Included in Windows 11 and Power Automate Desktop.
C. Third-Party Connectors (For complex documents)
Integrates with Adobe PDF Services, Encodian, or Cloudmersive.
Ideal for complex PDFs with images, handwriting, and tables.
Requires third-party licensing or API subscriptions.
2. Extracting Data Using AI Builder (Best for Structured PDFs)
Step 1: Set Up AI Builder in Power Automate
- Go to Power Automate (flow.microsoft.com).
- Click AI Builder → Explore → Form Processing.
- Click Create a New Model → Upload sample PDFs with consistent structure.
- Select the fields to extract (e.g., Invoice Number, Date, Total Amount).
- Train and publish the model.
Step 2: Create an Automated Flow
- Go to Power Automate → Click Create → Select Automated cloud flow.
- Choose Trigger: When a file is created in OneDrive or SharePoint.
- Add an AI Builder Action: Extract data from PDF → Select your AI model.

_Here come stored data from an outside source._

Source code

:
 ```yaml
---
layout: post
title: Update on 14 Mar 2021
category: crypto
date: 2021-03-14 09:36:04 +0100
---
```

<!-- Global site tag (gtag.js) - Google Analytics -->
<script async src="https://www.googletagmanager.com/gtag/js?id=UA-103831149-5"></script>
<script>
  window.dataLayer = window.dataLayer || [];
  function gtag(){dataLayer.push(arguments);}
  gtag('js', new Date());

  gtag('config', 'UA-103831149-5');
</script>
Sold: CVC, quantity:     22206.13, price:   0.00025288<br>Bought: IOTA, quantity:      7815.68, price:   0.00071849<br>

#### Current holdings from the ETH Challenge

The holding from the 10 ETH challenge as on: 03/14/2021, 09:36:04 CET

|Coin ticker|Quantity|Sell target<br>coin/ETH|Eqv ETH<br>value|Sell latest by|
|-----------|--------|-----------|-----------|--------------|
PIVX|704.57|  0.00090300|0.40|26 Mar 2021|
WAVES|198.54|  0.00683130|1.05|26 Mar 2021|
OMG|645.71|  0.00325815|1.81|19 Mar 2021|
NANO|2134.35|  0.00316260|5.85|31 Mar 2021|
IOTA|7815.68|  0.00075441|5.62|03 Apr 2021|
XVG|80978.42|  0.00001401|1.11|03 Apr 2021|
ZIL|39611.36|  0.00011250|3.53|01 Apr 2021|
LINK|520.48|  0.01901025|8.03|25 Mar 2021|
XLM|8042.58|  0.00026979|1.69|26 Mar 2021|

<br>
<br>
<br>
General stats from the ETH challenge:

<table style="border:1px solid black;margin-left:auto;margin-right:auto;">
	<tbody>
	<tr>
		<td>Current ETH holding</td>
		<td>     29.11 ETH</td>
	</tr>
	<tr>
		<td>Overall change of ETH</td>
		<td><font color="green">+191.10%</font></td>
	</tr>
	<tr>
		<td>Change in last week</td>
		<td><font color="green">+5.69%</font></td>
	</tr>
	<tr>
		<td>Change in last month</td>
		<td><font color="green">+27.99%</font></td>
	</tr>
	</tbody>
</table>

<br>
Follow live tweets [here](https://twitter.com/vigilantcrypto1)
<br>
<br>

- Store extracted data in Excel, SharePoint List, or Dataverse.
- Save and test the flow.
Example Use Case:
- Extract invoice details from PDFs uploaded to OneDrive and save them in an Excel file.
3. Extracting Data Using Power Automate Desktop (OCR-Based)
Step 1: Create a Desktop Flow in Power Automate Desktop
- Open Power Automate Desktop.
- Click New Flow → Name it Extract PDF Data.
Step 2: Open the PDF File
- Add Launch Application action → Select a PDF viewer (Adobe, Edge).
- Use Send Keys (
Ctrl + A
,Ctrl + C
) to copy all text.
Step 3: Extract Specific Data
- Use Text Manipulation actions to extract required values.
- Save extracted data in a file or database.
Example Use Case:
- Extract names, addresses, or reference numbers from scanned PDF reports.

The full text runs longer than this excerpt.